Step 3. Build reports

For further analysis, the OWOX BI analysts used the add-on to import the selected data from Google BigQuery to Google Sheets. Thanks to the import, Raiffeisen received a table with the IDs of each customer whose session was closed and the new session was opened on the very same page, within less than a minute between the two sessions.
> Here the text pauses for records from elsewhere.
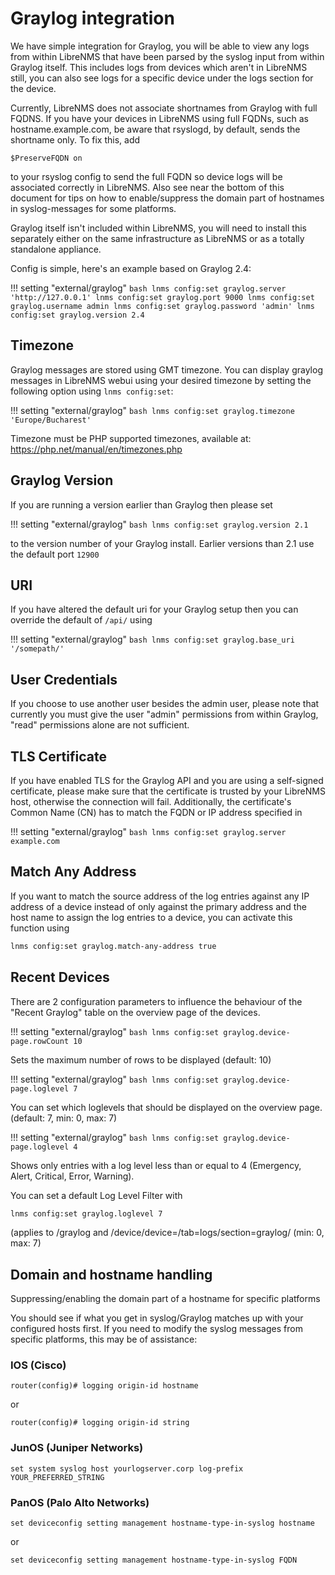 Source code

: # Graylog integration

We have simple integration for Graylog, you will be able to view any
logs from within LibreNMS that have been parsed by the syslog input
from within Graylog itself. This includes logs from devices which
aren't in LibreNMS still, you can also see logs for a specific device
under the logs section for the device.

Currently, LibreNMS does not associate shortnames from Graylog with
full FQDNS. If you have your devices in LibreNMS using full FQDNs,
such as hostname.example.com, be aware that rsyslogd, by default,
sends the shortname only. To fix this, add

`$PreserveFQDN on`

to your rsyslog config to send the full FQDN so device logs will be
associated correctly in LibreNMS. Also see near the bottom of this
document for tips on how to enable/suppress the domain part of
hostnames in syslog-messages for some platforms.

Graylog itself isn't included within LibreNMS, you will need to
install this separately either on the same infrastructure as LibreNMS
or as a totally standalone appliance.

Config is simple, here's an example based on Graylog 2.4:

!!! setting "external/graylog"
    ```bash
    lnms config:set graylog.server 'http://127.0.0.1'
    lnms config:set graylog.port 9000
    lnms config:set graylog.username admin
    lnms config:set graylog.password 'admin'
    lnms config:set graylog.version 2.4
    ```

## Timezone
Graylog messages are stored using GMT timezone. You can display
graylog messages in LibreNMS webui using your desired timezone by
setting the following option using `lnms config:set`:

!!! setting "external/graylog"
    ```bash
    lnms config:set graylog.timezone 'Europe/Bucharest'
    ```

Timezone must be PHP supported timezones, available at:
<https://php.net/manual/en/timezones.php>

## Graylog Version
If you are running a version earlier than Graylog then please set

!!! setting "external/graylog"
    ```bash
    lnms config:set graylog.version 2.1
    ```

to the version  number of your Graylog
install. Earlier versions than 2.1 use the default port `12900`

## URI
If you have altered the default uri for your Graylog setup then you
can override the default of `/api/` using

!!! setting "external/graylog"
    ```bash
    lnms config:set graylog.base_uri '/somepath/'
    ```

## User Credentials
If you choose to use another user besides the admin user, please note
that currently you must give the user "admin" permissions from within
Graylog, "read" permissions alone are not sufficient.

## TLS Certificate
If you have enabled TLS for the Graylog API and you are using a
self-signed certificate, please make sure that the certificate is
trusted by your LibreNMS host, otherwise the connection will
fail. Additionally, the certificate's Common Name (CN) has to match
the FQDN or IP address specified in

!!! setting "external/graylog"
    ```bash
    lnms config:set graylog.server example.com
    ```

## Match Any Address
If you want to match the source address of the log entries against any
IP address of a device instead of only against the primary address and
the host name to assign the log entries to a device, you can activate
this function using

```bash
lnms config:set graylog.match-any-address true
```

## Recent Devices
There are 2 configuration parameters to influence the behaviour of the
"Recent Graylog" table on the overview page of the
devices.

!!! setting "external/graylog"
    ```bash
    lnms config:set graylog.device-page.rowCount 10
    ```

Sets the maximum number of rows to be displayed (default: 10)

!!! setting "external/graylog"
    ```bash
    lnms config:set graylog.device-page.loglevel 7
    ```

You can set which loglevels that should be displayed on the overview page. (default: 7, min:
0, max: 7)

!!! setting "external/graylog"
    ```bash
    lnms config:set graylog.device-page.loglevel 4
    ```

Shows only entries with a log level less than or equal to 4 (Emergency,
Alert, Critical, Error, Warning).

You can set a default Log Level Filter with
```bash
lnms config:set graylog.loglevel 7
```
 (applies to  /graylog and /device/device=/tab=logs/section=graylog/ (min: 0, max: 7)

## Domain and hostname handling

Suppressing/enabling the domain part of a hostname for specific platforms

You should see if what you get in syslog/Graylog matches up with your
configured hosts first. If you need to modify the syslog messages from
specific platforms, this may be of assistance:

### IOS (Cisco)

```
router(config)# logging origin-id hostname
```

or

```
router(config)# logging origin-id string
```

### JunOS (Juniper Networks)

```
set system syslog host yourlogserver.corp log-prefix YOUR_PREFERRED_STRING
```

### PanOS (Palo Alto Networks)

```
set deviceconfig setting management hostname-type-in-syslog hostname
```

or

```
set deviceconfig setting management hostname-type-in-syslog FQDN
```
data imported to Google Sheets

Next, the data was brought together in a pivot table to demonstrate to Raiffeisen’s marketing specialists which affiliate marketers acted in bad faith. The numbers in the screenshot below were changed and are given as an example:

example of report on webmasters from CPA network by traffic channels

For instance, the report above demonstrates the number of transactions with a rewritten source value, as well as which affiliates have replaced the traffic sources with their own ones. The report also shows which channels were robbed of transactions: CPC and organic.

Results

Raiffeisen got a report that helps monitor statistics on affiliates and bring to light the cases of fraud in CPA networks. The company managed to optimize the ad budget by ceasing cooperation with two dishonest partners that rewrote the traffic sources and unreasonably overbilled Raiffeisen.

‘‘

We really appreciate the prompt response of the OWOX BI team. They helped us quickly identify and eliminate weaknesses in our CPA networks. It saved us a lot of money and helped us more accurately attribute conversions and sales to traffic channels. We also understand that such monitoring activity should become a regular thing. That’s why we’re working on the automation of monitoring and fighting fraud in CPA channels. Our main goal is not about reducing affiliate costs, it’s about learning to fight fraud, as well as letting our honest and effective partners earn money.

Dmitriy Berezin,
Head of Online Sales at Raiffeisen Bank
Dmitry Kudryavsky

Make sure that you’re working with honest and reliable CPA partners only, with the CPA reports in Smart Data.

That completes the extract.